Learning shouldn’t be confused with skill acquisition. Learning about a skill can at best help plan, edit and correct yourself when you practice. Ultimately what really helps you make progress in acquiring a skill is practising it in context. “If you want to get good at anything where real-life performance matters,” Kaufman reminds us, “you have to actually practice that skill in context. Study, by itself, is never enough”

Use the Three-stage model of skill acquisition to rapidly build skills 

The book refers to a Three-stage model of skill acquisition cited in academic literature. The model applies to both physical and mental skills. 

The 3 stages are 

  1. Cognitive (Early) Stage—"Understanding what you’re trying to do, researching, thinking about the process, and breaking the skill into manageable parts”  
  2. Associative (Intermediate) Stage—"Practicing the task, noticing environmental feedback, and adjusting your approach based on that feedback” 
  3. Autonomous (Late) Stage—"Performing the skill effectively and efficiently without thinking about it or paying unnecessary attention to the process” 

Understanding these stages helps us gauge our progress as we work towards a rapid acquisition or honing of skills 

Assemble all required tools

Kaufman advises that before you get started pause and check “What tools, components, and environments do you need to have access to before you can practice efficiently? How can you obtain the very best tools you can find and afford?” That way you can optimise your practice time 

Create fast feedback loops 

“Fast feedback” is defined as “getting accurate information about how well you’re performing as quickly as possible” We all like to be reassured that we are making progress and learning the skills right. We wish to be corrected in case we are making mistakes. “Experienced coaches and mentors can give you immediate feedback on how you’re performing and recommend necessary adjustments” says Kaufman. 
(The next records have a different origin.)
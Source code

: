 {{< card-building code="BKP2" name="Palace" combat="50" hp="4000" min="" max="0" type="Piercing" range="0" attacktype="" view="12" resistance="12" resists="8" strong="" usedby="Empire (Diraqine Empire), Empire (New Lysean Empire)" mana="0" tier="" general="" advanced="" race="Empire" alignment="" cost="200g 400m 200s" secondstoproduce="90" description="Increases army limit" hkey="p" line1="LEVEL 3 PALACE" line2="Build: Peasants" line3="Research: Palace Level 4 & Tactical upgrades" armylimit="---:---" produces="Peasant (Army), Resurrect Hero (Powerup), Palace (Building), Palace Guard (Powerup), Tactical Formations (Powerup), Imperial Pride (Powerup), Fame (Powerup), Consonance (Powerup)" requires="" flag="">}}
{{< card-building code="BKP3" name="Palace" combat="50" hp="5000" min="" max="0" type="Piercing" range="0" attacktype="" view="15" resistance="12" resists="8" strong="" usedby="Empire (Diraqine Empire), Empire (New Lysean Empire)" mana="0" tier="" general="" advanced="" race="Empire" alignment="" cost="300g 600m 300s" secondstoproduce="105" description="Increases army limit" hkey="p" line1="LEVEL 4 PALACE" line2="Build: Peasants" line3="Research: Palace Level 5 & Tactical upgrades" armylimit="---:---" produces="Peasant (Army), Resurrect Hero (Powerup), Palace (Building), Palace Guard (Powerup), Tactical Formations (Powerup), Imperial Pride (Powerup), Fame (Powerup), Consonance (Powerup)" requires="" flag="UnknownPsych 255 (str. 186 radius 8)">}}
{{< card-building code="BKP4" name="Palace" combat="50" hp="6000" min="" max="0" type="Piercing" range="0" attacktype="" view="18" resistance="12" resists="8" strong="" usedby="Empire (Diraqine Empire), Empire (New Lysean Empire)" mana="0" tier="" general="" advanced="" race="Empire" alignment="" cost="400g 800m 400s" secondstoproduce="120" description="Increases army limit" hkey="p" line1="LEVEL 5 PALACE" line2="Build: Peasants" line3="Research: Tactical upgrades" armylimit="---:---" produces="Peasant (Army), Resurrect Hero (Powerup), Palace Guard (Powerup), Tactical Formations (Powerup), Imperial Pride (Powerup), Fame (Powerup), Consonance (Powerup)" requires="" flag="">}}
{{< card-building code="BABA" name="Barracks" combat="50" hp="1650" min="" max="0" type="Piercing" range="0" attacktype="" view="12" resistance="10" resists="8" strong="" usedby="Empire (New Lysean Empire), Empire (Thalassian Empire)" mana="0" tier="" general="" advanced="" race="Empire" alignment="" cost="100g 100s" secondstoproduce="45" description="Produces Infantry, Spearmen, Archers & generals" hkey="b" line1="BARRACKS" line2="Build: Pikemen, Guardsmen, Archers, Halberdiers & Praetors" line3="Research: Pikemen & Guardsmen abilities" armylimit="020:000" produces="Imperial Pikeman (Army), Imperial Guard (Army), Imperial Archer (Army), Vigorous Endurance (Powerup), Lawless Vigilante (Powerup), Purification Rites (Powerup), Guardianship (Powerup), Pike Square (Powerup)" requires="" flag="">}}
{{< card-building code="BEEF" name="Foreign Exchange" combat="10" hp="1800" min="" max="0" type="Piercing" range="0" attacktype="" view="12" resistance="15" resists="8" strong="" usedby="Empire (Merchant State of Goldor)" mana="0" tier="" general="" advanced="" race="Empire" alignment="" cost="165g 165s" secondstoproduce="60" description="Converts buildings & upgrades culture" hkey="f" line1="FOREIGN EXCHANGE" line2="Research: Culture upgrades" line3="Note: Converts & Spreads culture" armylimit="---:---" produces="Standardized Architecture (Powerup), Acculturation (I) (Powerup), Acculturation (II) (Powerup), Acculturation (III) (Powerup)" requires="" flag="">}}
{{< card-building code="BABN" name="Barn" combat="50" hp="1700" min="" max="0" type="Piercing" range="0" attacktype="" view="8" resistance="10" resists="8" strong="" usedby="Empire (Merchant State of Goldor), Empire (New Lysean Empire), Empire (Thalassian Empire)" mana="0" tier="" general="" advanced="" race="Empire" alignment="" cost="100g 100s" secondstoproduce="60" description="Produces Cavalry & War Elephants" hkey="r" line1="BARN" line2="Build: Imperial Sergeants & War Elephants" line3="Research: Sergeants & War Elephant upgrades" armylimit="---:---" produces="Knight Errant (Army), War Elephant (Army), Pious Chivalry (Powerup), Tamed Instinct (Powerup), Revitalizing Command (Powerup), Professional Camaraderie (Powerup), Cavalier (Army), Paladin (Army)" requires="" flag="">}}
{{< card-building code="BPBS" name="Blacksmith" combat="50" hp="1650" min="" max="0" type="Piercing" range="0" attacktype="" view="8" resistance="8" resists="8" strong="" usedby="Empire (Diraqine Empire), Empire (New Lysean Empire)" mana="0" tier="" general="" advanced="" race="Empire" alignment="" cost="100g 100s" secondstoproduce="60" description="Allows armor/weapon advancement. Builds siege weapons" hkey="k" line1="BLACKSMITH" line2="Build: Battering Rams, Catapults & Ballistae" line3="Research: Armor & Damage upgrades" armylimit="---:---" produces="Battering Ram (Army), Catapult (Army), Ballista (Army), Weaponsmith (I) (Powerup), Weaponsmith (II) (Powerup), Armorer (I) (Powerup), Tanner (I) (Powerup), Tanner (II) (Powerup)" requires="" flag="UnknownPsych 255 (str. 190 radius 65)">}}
Emphasize quantity and speed

Trying to being perfect from the very beginning, is a recipe for frustration. Instead focusing on practising as much as possible as quickly as you can could pave the way for rapid acquisition of skill. 

How do these ideas apply to sales skills?

It is interesting to note that most of these ideas are true for acquisition or upgradation of sales skills as well. 

  • Deconstructing a larger skill into smallest sub skills actually involves creation of tools and frameworks that can be put to practise. This is the hallmark of effective sales capability building programs 
  • Acquiring sales skills calls for ‘adaptive action learning’ which can come only through ceaseless practice 
  • Quantity and volume of effort is a critical requisite for successful skill building in sales. Mercuri’s capability building philosophy emphasises quantity, direction and quality of effort 
  • Sales managers frequently make the best coaches for their sales teams provided the managers are trained in offering helpful and encouraging feedback after observing their salespeople in action 
  • Staying focused on quantity of effort is many times a surer way to reach the desired results than to obsess over results alone 

“Knowledge is not skill. Knowledge plus ten thousand times is skill.”